Basic fuzzing with pathoc
My methodology for these tests was very simple indeed. I launched each server in turn, and used pathod to fire corrupted GET requests at the daemon until I saw an error. I then looked at the logs, and boiled the distinct cases down to a minimal pathoc specification by hand. This exercises a rather shallow set of features in the server software - mostly parsing of the HTTP lead-in and request headers. It's possible to give software a much, much deeper workout with pathoc, but I'll leave that for a future post.
My pathoc fuzzing command looked something like this:
pathoc -n 1000 -p 8080 -t 1 localhost 'get:/:b@10:ir,"\x00"'
The most important flags here are -n, which tells pathoc to make 1000 consecutive requests, and -t, which tells pathoc to time out after one second (necessary to prevent hangs when daemons terminate improperly). The request specification itself breaks down as follows:
get | Issue a GET request |
/ | ... to the path / |
b@10 | ... with a body consisting of 10 random bytes |
ir,"\x00" | ... and inject a NULL byte at a random location. |
It's that last clause - the random injection - that makes the difference between simply crafting requests and basic fuzzing. Every time a new request is issued, the injection occurs at a different location. I varied the injected character between a NULL byte, a carriage return and a random alphabet letter. Each exposed different errors in different servers. For a complete description of the specification language, see the online docs.
Results
For each bug, I've given a traceback and a minimal pathoc call to trigger the issue. The tracebacks have been edited lightly to shorten file paths and remove irrelevances like timestamps.
CherryPy
pathoc -p 8080 localhost 'get:/:b@10:h"Content-Length"="x"'
ENGINE ValueError("invalid literal for int() with base 10: 'x'",)

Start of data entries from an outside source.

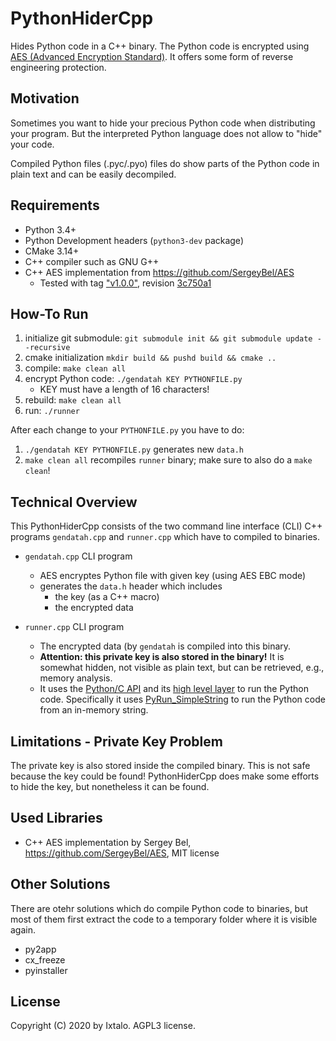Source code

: # PythonHiderCpp

Hides Python code in a C++ binary.
The Python code is encrypted using [AES (Advanced Encryption Standard)](https://en.wikipedia.org/wiki/Advanced_Encryption_Standard).
It offers some form of reverse engineering protection.



## Motivation
Sometimes you want to hide your precious Python code when distributing your program. 
But the interpreted Python language does not allow to "hide" your code.

Compiled Python files (.pyc/.pyo) files do show parts of the Python code in plain text and can be easily decompiled.


## Requirements

- Python 3.4+
- Python Development headers (`python3-dev` package)
- CMake 3.14+
- C++ compiler such as GNU G++
- C++ AES implementation from https://github.com/SergeyBel/AES
  - Tested with tag ["v1.0.0"](https://github.com/SergeyBel/AES/releases/tag/v.1.0.0), revision [3c750a1](https://github.com/SergeyBel/AES/commit/3c750a190e2fea44fed702744b17acc8eb1e4557)


## How-To Run

1. initialize git submodule:
   `git submodule init && git submodule update --recursive`
2. cmake initialization
   `mkdir build && pushd build && cmake ..`
3. compile:
   `make clean all `
4. encrypt Python code:
   `./gendatah KEY PYTHONFILE.py`
    * KEY must have a length of 16 characters!
5. rebuild:
   `make clean all`
6. run:
   `./runner`

After each change to your `PYTHONFILE.py` you have to do:
1. `./gendatah KEY PYTHONFILE.py`
   generates new `data.h`
2. `make clean all`
   recompiles `runner` binary; make sure to also do a `make clean`!



## Technical Overview
This PythonHiderCpp consists of the two command line interface (CLI) C++ programs `gendatah.cpp` and `runner.cpp` which have to compiled to binaries.

- `gendatah.cpp` CLI program
  - AES encryptes Python file with given key  (using AES EBC mode)
  - generates the `data.h` header which includes
    - the key (as a C++ macro)
    - the encrypted data

- `runner.cpp` CLI program
  - The encrypted data (by `gendatah` is compiled into this binary.
  - **Attention: this private key is also stored in the binary!** It is somewhat hidden, not visible as plain text, but can be retrieved, e.g., memory analysis.
  - It uses the [Python/C API](https://docs.python.org/3/c-api/index.html) and its [high level layer](https://docs.python.org/3/c-api/veryhigh.html) to run the Python code. Specifically it uses [PyRun_SimpleString](https://docs.python.org/3/c-api/veryhigh.html#c.PyRun_SimpleString) to run the Python code from an in-memory string.



## Limitations - Private Key Problem

The private key is also stored inside the compiled binary. This is not safe because the key could be found!
PythonHiderCpp does make some efforts to hide the key, but nonetheless it can be found.



## Used Libraries

- C++ AES implementation by Sergey Bel, https://github.com/SergeyBel/AES, MIT license



## Other Solutions

There are otehr solutions which do compile Python code to binaries, but most of them first extract the code to a temporary folder where it is visible again.

- py2app
- cx_freeze
- pyinstaller


## License
Copyright (C) 2020 by Ixtalo.
AGPL3 license.
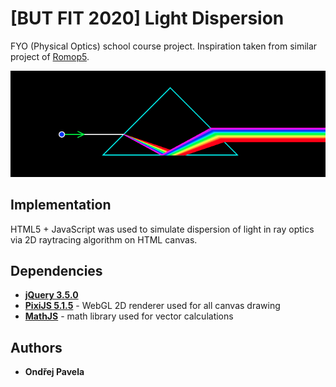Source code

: # [BUT FIT 2020] Light Dispersion
FYO (Physical Optics) school course project.
Inspiration taken from similar project of
[Romop5](https://github.com/Romop5/VUTBR-FYO-2019).

![logo](dispersion.png)

## Implementation
HTML5 + JavaScript was used to simulate dispersion
of light in ray optics via 2D raytracing algorithm
on HTML canvas.

## Dependencies
* **[jQuery 3.5.0](http://github.com)**
* **[PixiJS 5.1.5](https://www.pixijs.com/)** - WebGL 2D renderer used for all canvas drawing
* **[MathJS](https://mathjs.org/)** - math library used for vector calculations

## Authors
* **Ondřej Pavela**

Traceback (most recent call last):
File "cherrypy/wsgiserver/wsgiserver2.py", line 1292, in communicate
req.parse_request()
File "cherrypy/wsgiserver/wsgiserver2.py", line 591, in parse_request
success = self.read_request_headers()
File "cherrypy/wsgiserver/wsgiserver2.py", line 711, in read_request_headers
if mrbs and int(self.inheaders.get("Content-Length", 0)) > mrbs:
ValueError: invalid literal for int() with base 10: 'x'
pathoc -p 8080 localhost 'get:/:i4,"\r"
ENGINE TypeError("argument of type 'NoneType' is not iterable",)
Traceback (most recent call last):
File "cherrypy/wsgiserver/wsgiserver2.py", line 1292, in communicate
req.parse_request()
File "cherrypy/wsgiserver/wsgiserver2.py", line 580, in parse_request
success = self.read_request_line()
File "cherrypy/wsgiserver/wsgiserver2.py", line 644, in read_request_line
if NUMBER_SIGN in path:
TypeError: argument of type 'NoneType' is not iterable
Tornado
pathoc -p 8080 localhost 'get:/:b@10:h"Content-Length"="x"'
[E 120927 11:42:26 iostream:307] Uncaught exception, closing connection.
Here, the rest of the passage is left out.